- The Secretary General of the African Petroleum Producers Organization is calling for meaningful intra-African trade and cooperation
- APPO members will meet in Malabo, Equatorial Guinea for the Cape VII Exhibition and Conference from April 1-5
- New APPO reforms aim to increase the organization’s influence on the international stage
Abuja, Nigeria — The Secretary General of the African Petroleum Producers’ Organization (APPO) is calling for action on reforming Africa’s energy sector — including prioritizing intra-African trade, creating economic diversification through the energy sector and calling for increased cooperation among Africa’s oil producing and non-oil producing countries to strengthen Africa’s position on the global stage.
“The instability of commodity prices in general and oil in particular again reveals the short-term nature of our development policies and the weakness of the strategies of stabilization and diversification of economies that would lead to sustainable development if properly implemented. The strategy is to learn to deal with the changes in the oil market through a strong vision and good economic governance in general, and good economic governance of petroleum resources in particular,” said H.E. Mahaman Laouan Gaya, Secretary General of APPO in an interview with Africa Oil & Power.

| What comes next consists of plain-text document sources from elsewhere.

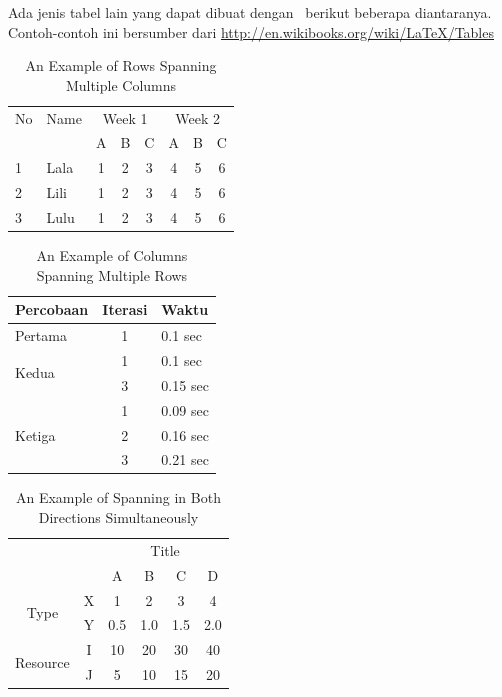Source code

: Ada jenis tabel lain yang dapat dibuat dengan \latex~berikut 
beberapa diantaranya. 
Contoh-contoh ini bersumber dari 
\url{http://en.wikibooks.org/wiki/LaTeX/Tables}

\begin{table}
	\centering
	\caption{An Example of Rows Spanning Multiple Columns}
	\label{row.spanning}
	\begin{tabular}{|l|l|*{6}{c|}}
  		\hline %
  		No & Name & \multicolumn{3}{|c|}{Week 1} & \multicolumn{3}{|c|}{Week 2} \\
  		\cline{3-8} %
  		& & A & B & C & A & B & C\\
  		\hline
  		1 & Lala & 1 & 2 & 3 & 4 & 5 & 6\\
  		2 & Lili & 1 & 2 & 3 & 4 & 5 & 6\\
  		3 & Lulu & 1 & 2 & 3 & 4 & 5 & 6\\
  		\hline
	\end{tabular}
\end{table}

\begin{table}
	\centering
	\caption{An Example of Columns Spanning Multiple Rows}
	\label{column.spanning}
	\begin{tabular}{|l|c|l|}
		\hline
		Percobaan & Iterasi & Waktu \\
		\hline
		Pertama & 1 & 0.1 sec \\ \hline
		\multirow{2}{*}{Kedua} & 1 & 0.1 sec \\
 		& 3 & 0.15 sec \\ 
 		\hline
		\multirow{3}{*}{Ketiga} & 1 & 0.09 sec \\
 		& 2 & 0.16 sec \\
 		& 3 & 0.21 sec \\ 
 		\hline
	\end{tabular}
\end{table}

\begin{table}
	\centering
	\caption{An Example of Spanning in Both Directions Simultaneously}
	\label{mix.spanning}
	\begin{tabular}{cc|c|c|c|c|}
		\cline{3-6}
		& & \multicolumn{4}{|c|}{Title} \\ \cline{3-6}
		& & A & B & C & D \\ \hline
		\multicolumn{1}{|c|}{\multirow{2}{*}{Type}} &
		\multicolumn{1}{|c|}{X} & 1 & 2 & 3 & 4\\ \cline{2-6}
		\multicolumn{1}{|c|}{}                        &
		\multicolumn{1}{|c|}{Y} & 0.5 & 1.0 & 1.5 & 2.0\\ \cline{1-6}
		\multicolumn{1}{|c|}{\multirow{2}{*}{Resource}} &
		\multicolumn{1}{|c|}{I} & 10 & 20 & 30 & 40\\ \cline{2-6}
		\multicolumn{1}{|c|}{}                        &
		\multicolumn{1}{|c|}{J} & 5 & 10 & 15 & 20\\ \cline{1-6}
	\end{tabular}
\end{table}
\fi


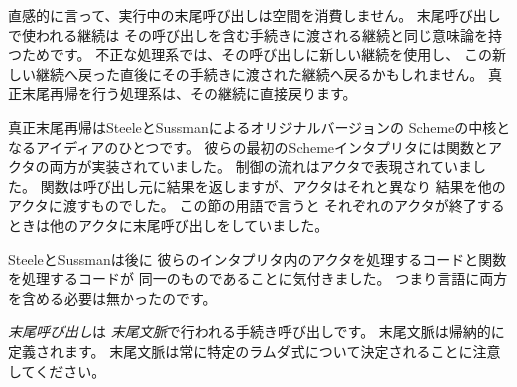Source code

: \begin{rationale}

直感的に言って、実行中の末尾呼び出しは空間を消費しません。
末尾呼び出しで使われる継続は
その呼び出しを含む手続きに渡される継続と同じ意味論を持つためです。
不正な処理系では、その呼び出しに新しい継続を使用し、
この新しい継続へ戻った直後にその手続きに渡された継続へ戻るかもしれません。
真正末尾再帰を行う処理系は、その継続に直接戻ります。

真正末尾再帰はSteeleとSussmanによるオリジナルバージョンの
Schemeの中核となるアイディアのひとつです。
彼らの最初のSchemeインタプリタには関数とアクタの両方が実装されていました。
制御の流れはアクタで表現されていました。
関数は呼び出し元に結果を返しますが、アクタはそれと異なり
結果を他のアクタに渡すものでした。
この節の用語で言うと
それぞれのアクタが終了するときは他のアクタに末尾呼び出しをしていました。

SteeleとSussmanは後に
彼らのインタプリタ内のアクタを処理するコードと関数を処理するコードが
同一のものであることに気付きました。
つまり言語に両方を含める必要は無かったのです。

\end{rationale}

{\em 末尾呼び出し}は
{\em 末尾文脈}で行われる手続き呼び出しです。
末尾文脈は帰納的に定義されます。
末尾文脈は常に特定のラムダ式について決定されることに注意してください。

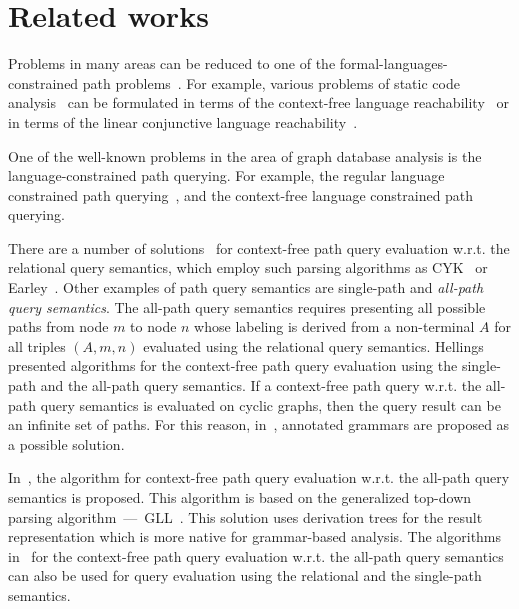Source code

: \section{Related works} \label{section_related}
Problems in many areas can be reduced to one of the formal-languages-constrained path problems~\cite{barrett2000formal}. For example, various problems of static code analysis~\cite{bastani2015specification,xu2009scaling} can be formulated in terms of the context-free language reachability~\cite{reps1998program} or in terms of the linear conjunctive language reachability~\cite{zhang2017context}. 

One of the well-known problems in the area of graph database analysis is the language-constrained path querying. For example, the regular language constrained path querying~\cite{reutter2017regular, fan2011adding, abiteboul1997regular, nole2016regular}, and the context-free language constrained path querying.

There are a number of solutions~\cite{hellingsRelational, GraphQueryWithEarley, RDF} for context-free path query evaluation w.r.t. the relational query semantics, which employ such parsing algorithms as CYK~\cite{kasami, younger} or Earley~\cite{Grune}. Other examples of path query semantics are single-path and \textit{all-path query semantics}. The all-path query semantics requires presenting all possible paths from node $m$ to node $n$ whose labeling is derived from a non-terminal $A$ for all triples $(A, m, n)$ evaluated using the relational query semantics. Hellings~\cite{hellingsPathQuerying} presented algorithms for the context-free path query evaluation using the single-path and the all-path query semantics. If a context-free path query w.r.t. the all-path query semantics is evaluated on cyclic graphs, then the query result can be an infinite set of paths. For this reason, in~\cite{hellingsPathQuerying}, annotated grammars are proposed as a possible solution.

In~\cite{GLL}, the algorithm for context-free path query evaluation w.r.t. the all-path query semantics is proposed. This algorithm is based on the generalized top-down parsing algorithm~---~GLL~\cite{scott2010gll}. This solution uses derivation trees for the result representation which is more native for grammar-based analysis. The algorithms in~\cite{GLL, hellingsPathQuerying} for the context-free path query evaluation w.r.t. the all-path query semantics can also be used for query evaluation using the relational and the single-path semantics.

Gaya is leading deep reforms at APPO (renamed from the previous African Petroleum Producers’ Association as part of this agenda). These include aligning APPO’s mission and goals with the energy programs of several international organizations, including the World Petroleum Council, the World Energy Council, the African Union, the United Nations and the African Development Bank, and positioning APPO as a strong African voice at these and other international forums.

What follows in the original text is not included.